We believe that our compensation policies and procedures are conservative, and historically have focused those policies on providing pay that is partially based on performance. We believe that these policies have aligned the interests of our stockholders in long-term growth with the interests of our management.  During the unprecedented changes that have occurred in the past two years, we believe our management has responded appropriately, working diligently to minimize risk to our stockholders, our depositors and our other customers.  We believe the compensation provided in 2008 is indicative of our policies, and that our executives have fully cooperated in advancing the interests of Heartland over their personal interests.  In particular:
 
 
 
in part, at their suggestion, the salaries of our CEO and CFO were frozen for 2008 and 2009;
 
 
 
all executive officer salaries were frozen for 2009 (subject to any changes necessary to accommodate the Stimulus Bill); and
 
 
 
we paid significantly reduced bonuses in 2008.
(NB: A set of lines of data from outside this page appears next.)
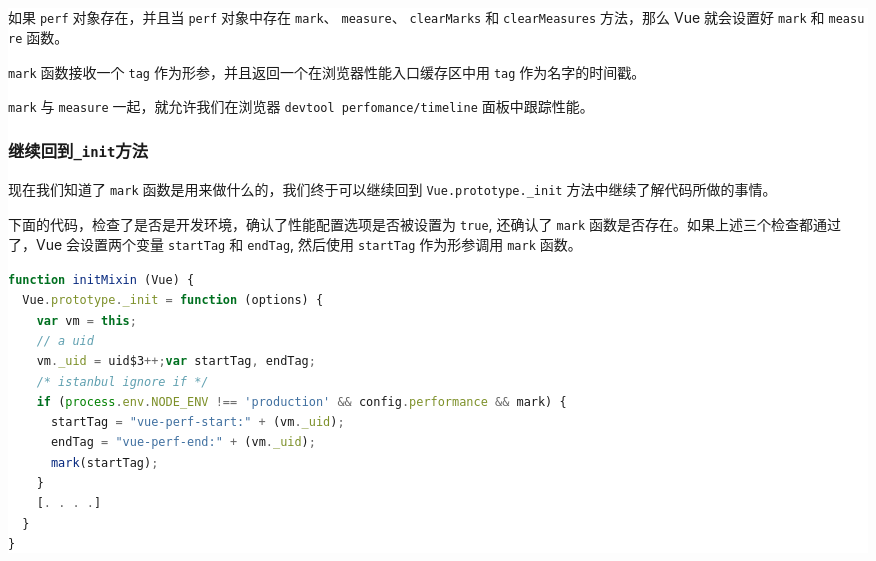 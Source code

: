 如果 `perf` 对象存在，并且当 `perf` 对象中存在 `mark`、 `measure`、 `clearMarks` 和 `clearMeasures` 方法，那么 Vue 就会设置好 `mark` 和 `measure` 函数。

`mark` 函数接收一个 `tag` 作为形参，并且返回一个在浏览器性能入口缓存区中用 `tag` 作为名字的时间戳。

`mark` 与 `measure` 一起，就允许我们在浏览器 `devtool perfomance/timeline` 面板中跟踪性能。

### 继续回到`_init`方法

现在我们知道了 `mark` 函数是用来做什么的，我们终于可以继续回到 `Vue.prototype._init` 方法中继续了解代码所做的事情。

下面的代码，检查了是否是开发环境，确认了性能配置选项是否被设置为 `true`, 还确认了 `mark` 函数是否存在。如果上述三个检查都通过了，Vue 会设置两个变量 `startTag` 和 `endTag`, 然后使用 `startTag` 作为形参调用 `mark` 函数。

```javascript
function initMixin (Vue) {
  Vue.prototype._init = function (options) {
    var vm = this;
    // a uid
    vm._uid = uid$3++;var startTag, endTag;
    /* istanbul ignore if */
    if (process.env.NODE_ENV !== 'production' && config.performance && mark) {
      startTag = "vue-perf-start:" + (vm._uid);
      endTag = "vue-perf-end:" + (vm._uid);
      mark(startTag);
    }
    [. . . .]
  }
}
``` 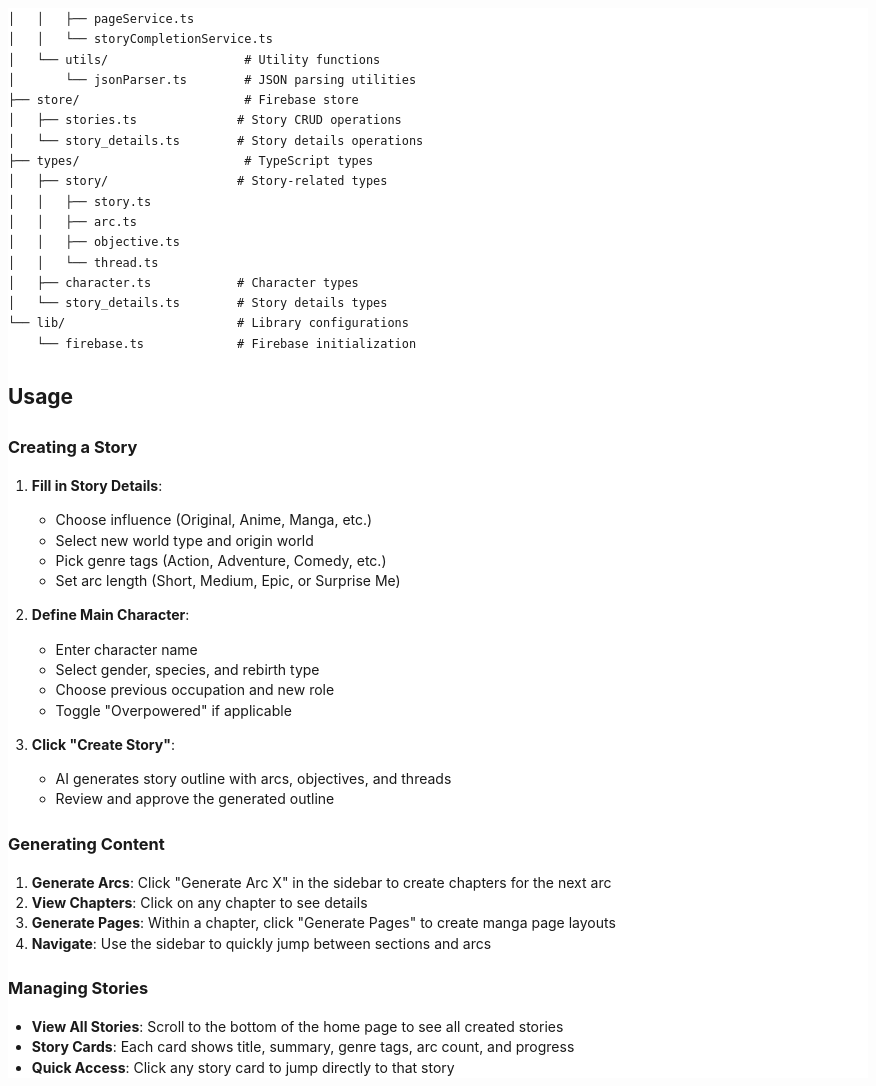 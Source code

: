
 ```
│   │   ├── pageService.ts
│   │   └── storyCompletionService.ts
│   └── utils/                   # Utility functions
│       └── jsonParser.ts        # JSON parsing utilities
├── store/                       # Firebase store
│   ├── stories.ts              # Story CRUD operations
│   └── story_details.ts        # Story details operations
├── types/                       # TypeScript types
│   ├── story/                  # Story-related types
│   │   ├── story.ts
│   │   ├── arc.ts
│   │   ├── objective.ts
│   │   └── thread.ts
│   ├── character.ts            # Character types
│   └── story_details.ts        # Story details types
└── lib/                        # Library configurations
    └── firebase.ts             # Firebase initialization
```

## Usage

### Creating a Story

1. **Fill in Story Details**:
   - Choose influence (Original, Anime, Manga, etc.)
   - Select new world type and origin world
   - Pick genre tags (Action, Adventure, Comedy, etc.)
   - Set arc length (Short, Medium, Epic, or Surprise Me)

2. **Define Main Character**:
   - Enter character name
   - Select gender, species, and rebirth type
   - Choose previous occupation and new role
   - Toggle "Overpowered" if applicable

3. **Click "Create Story"**:
   - AI generates story outline with arcs, objectives, and threads
   - Review and approve the generated outline

### Generating Content

1. **Generate Arcs**: Click "Generate Arc X" in the sidebar to create chapters for the next arc
2. **View Chapters**: Click on any chapter to see details
3. **Generate Pages**: Within a chapter, click "Generate Pages" to create manga page layouts
4. **Navigate**: Use the sidebar to quickly jump between sections and arcs

### Managing Stories

- **View All Stories**: Scroll to the bottom of the home page to see all created stories
- **Story Cards**: Each card shows title, summary, genre tags, arc count, and progress
- **Quick Access**: Click any story card to jump directly to that story

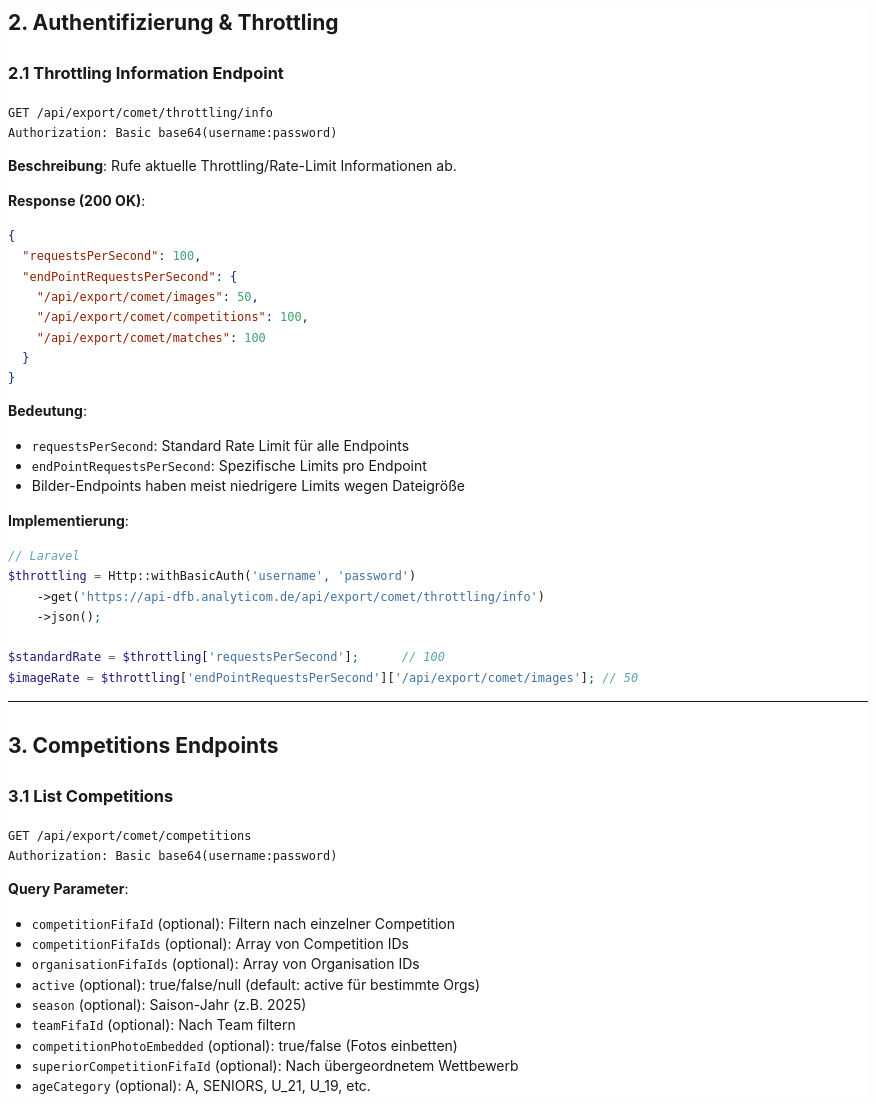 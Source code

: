 
## 2. Authentifizierung & Throttling

### 2.1 Throttling Information Endpoint

```http
GET /api/export/comet/throttling/info
Authorization: Basic base64(username:password)
```

**Beschreibung**: Rufe aktuelle Throttling/Rate-Limit Informationen ab.

**Response (200 OK)**:
```json
{
  "requestsPerSecond": 100,
  "endPointRequestsPerSecond": {
    "/api/export/comet/images": 50,
    "/api/export/comet/competitions": 100,
    "/api/export/comet/matches": 100
  }
}
```

**Bedeutung**:
- `requestsPerSecond`: Standard Rate Limit für alle Endpoints
- `endPointRequestsPerSecond`: Spezifische Limits pro Endpoint
- Bilder-Endpoints haben meist niedrigere Limits wegen Dateigröße

**Implementierung**:
```php
// Laravel
$throttling = Http::withBasicAuth('username', 'password')
    ->get('https://api-dfb.analyticom.de/api/export/comet/throttling/info')
    ->json();

$standardRate = $throttling['requestsPerSecond'];      // 100
$imageRate = $throttling['endPointRequestsPerSecond']['/api/export/comet/images']; // 50
```

---

## 3. Competitions Endpoints

### 3.1 List Competitions

```http
GET /api/export/comet/competitions
Authorization: Basic base64(username:password)
```

**Query Parameter**:
- `competitionFifaId` (optional): Filtern nach einzelner Competition
- `competitionFifaIds` (optional): Array von Competition IDs
- `organisationFifaIds` (optional): Array von Organisation IDs
- `active` (optional): true/false/null (default: active für bestimmte Orgs)
- `season` (optional): Saison-Jahr (z.B. 2025)
- `teamFifaId` (optional): Nach Team filtern
- `competitionPhotoEmbedded` (optional): true/false (Fotos einbetten)
- `superiorCompetitionFifaId` (optional): Nach übergeordnetem Wettbewerb
- `ageCategory` (optional): A, SENIORS, U_21, U_19, etc.

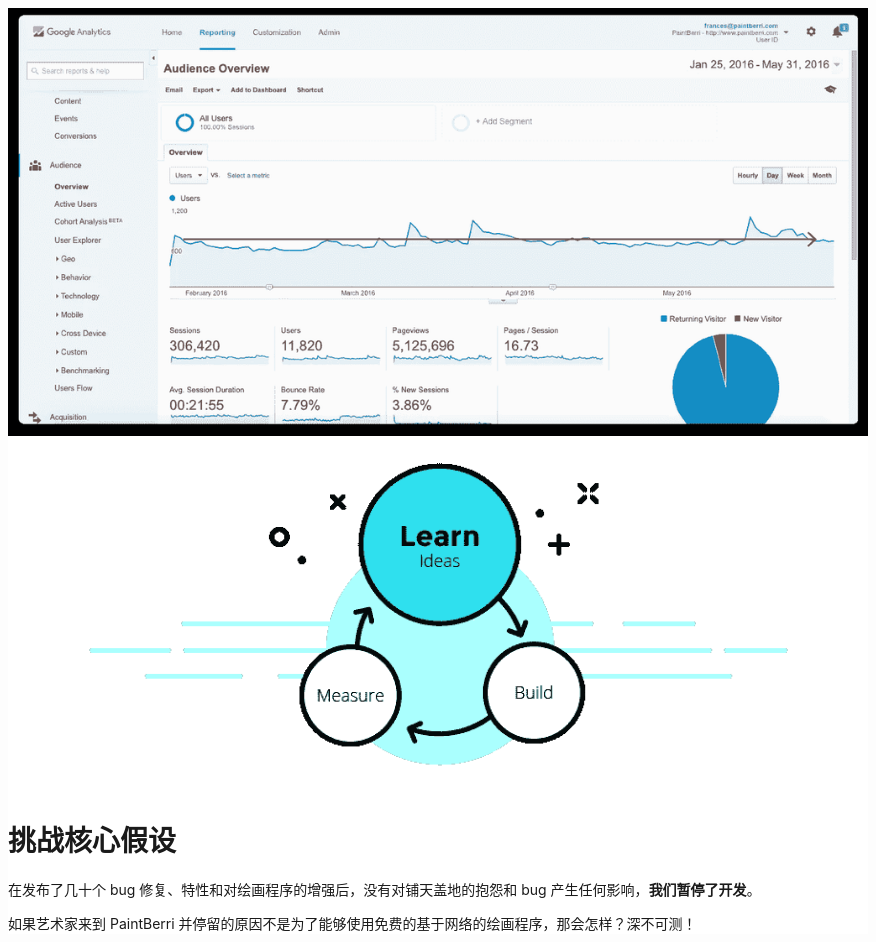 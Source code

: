 ![](img/3b7ec0b58afbccc9bf1b678775775b00.png)![](img/ea7c8ca92f2acba26c89de70b8b1bcb6.png)

# 挑战核心假设

在发布了几十个 bug 修复、特性和对绘画程序的增强后，没有对铺天盖地的抱怨和 bug 产生任何影响，**我们暂停了开发**。

如果艺术家来到 PaintBerri 并停留的原因不是为了能够使用免费的基于网络的绘画程序，那会怎样？深不可测！
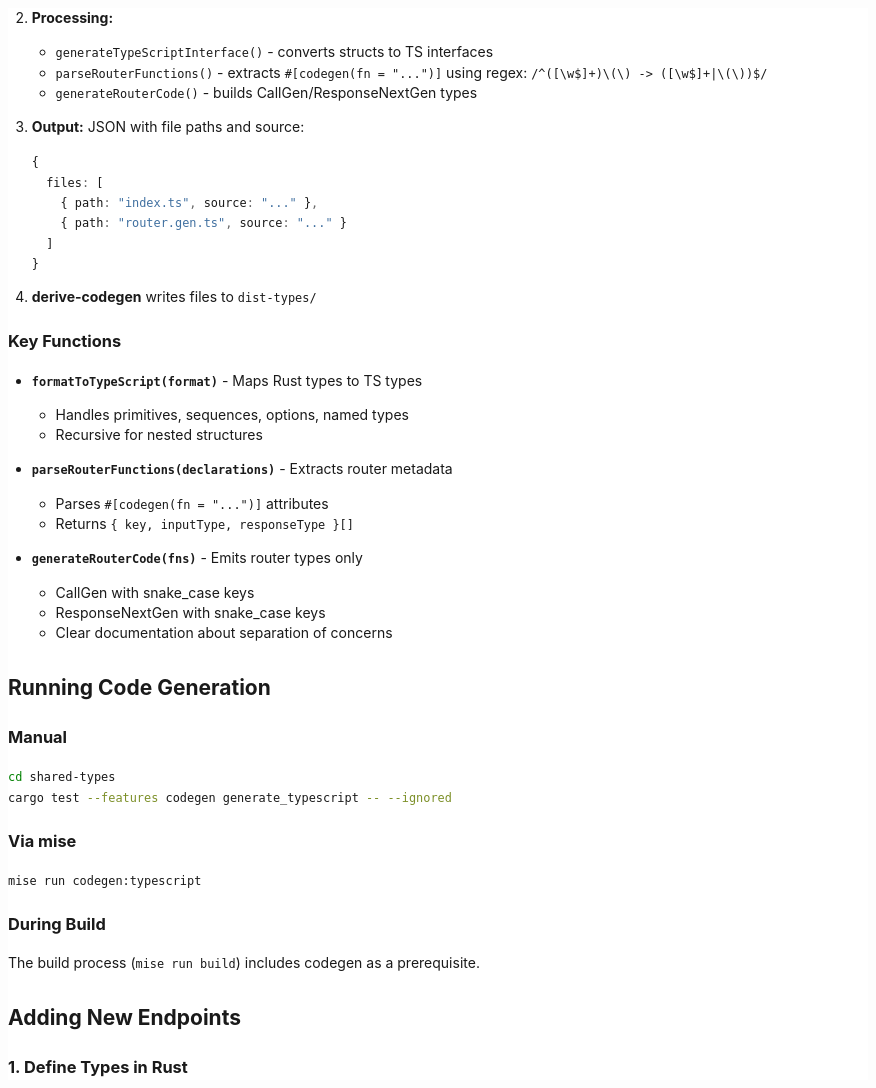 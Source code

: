 2. **Processing:**
   - `generateTypeScriptInterface()` - converts structs to TS interfaces
   - `parseRouterFunctions()` - extracts `#[codegen(fn = "...")]` using regex: `/^([\w$]+)\(\) -> ([\w$]+|\(\))$/`
   - `generateRouterCode()` - builds CallGen/ResponseNextGen types

3. **Output:** JSON with file paths and source:
   ```typescript
   {
     files: [
       { path: "index.ts", source: "..." },
       { path: "router.gen.ts", source: "..." }
     ]
   }
   ```

4. **derive-codegen** writes files to `dist-types/`

### Key Functions

- **`formatToTypeScript(format)`** - Maps Rust types to TS types
  - Handles primitives, sequences, options, named types
  - Recursive for nested structures

- **`parseRouterFunctions(declarations)`** - Extracts router metadata
  - Parses `#[codegen(fn = "...")]` attributes
  - Returns `{ key, inputType, responseType }[]`

- **`generateRouterCode(fns)`** - Emits router types only
  - CallGen with snake_case keys
  - ResponseNextGen with snake_case keys
  - Clear documentation about separation of concerns

## Running Code Generation

### Manual
```bash
cd shared-types
cargo test --features codegen generate_typescript -- --ignored
```

### Via mise
```bash
mise run codegen:typescript
```

### During Build
The build process (`mise run build`) includes codegen as a prerequisite.

## Adding New Endpoints

### 1. Define Types in Rust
Further, as part of their efforts to minimize risk and ensure that we serve the needs of our customers, both our management and our Board of Directors determined to accept an investment from the United States Department of the Treasury in preferred stock and a warrant that we issued.  Although we were not in need of capital to remain well capitalized under the laws that apply to us, our management and our Board believed that the cushion that these funds provided and the additional lending and other business it facilitated would be beneficial to our stockholders.

We are required to ask for your vote under the Stimulus Bill because we accepted this preferred stock investment from the U.S. Treasury.  Your vote is advisory and will not be binding upon Heartland or our Board of Directors. Our compensation/nominating committee, however, will take into account the outcome of the vote when considering future executive compensation arrangements.

The Board of Directors recommends that the stockholders vote FOR the approval of Heartland’s executive compensation.
 
PROPOSAL NUMBER 5 —STOCKHOLDER PROPOSAL TO DECLASSIFY BOARD OF DIRECTORS

The Board of Directors unanimously recommends a vote “AGAINST” the stockholder proposal.

Stockholder Proposal

Gerald R. Armstrong of 910 Sixteenth Street, No. 412, Denver, Colorado 80202-2917, owner of 214.448 shares of Heartland common stock, has notified us that he intends to present the following proposal at the Annual Meeting. As required by the rules of the SEC, the text of the resolution and the supporting statement of Mr. Armstrong are included below exactly as submitted by him.

Mr. Armstrong submitted the following resolution:

That the shareholders of HEARTLAND FINANCIAL USA, INC. request its Board of Directors to take the steps necessary to eliminate classification of terms of the Board of Directors to require that all Directors stand for election annually. The Board declassification shall be completed in a manner that does not affect the unexpired terms of the previously-elected Directors.

The reasons submitted by Mr. Armstrong for the resolution are as follows:

The proponent believes the election of directors is the strongest way that shareholders influence the directors of any corporation. Currently, our Board of Directors is divided into three classes with each class serving three-year terms.  Because of this structure, shareholders may only vote for one-third of the directors each year.  This is not in the best interest of shareholders because it reduces accountability.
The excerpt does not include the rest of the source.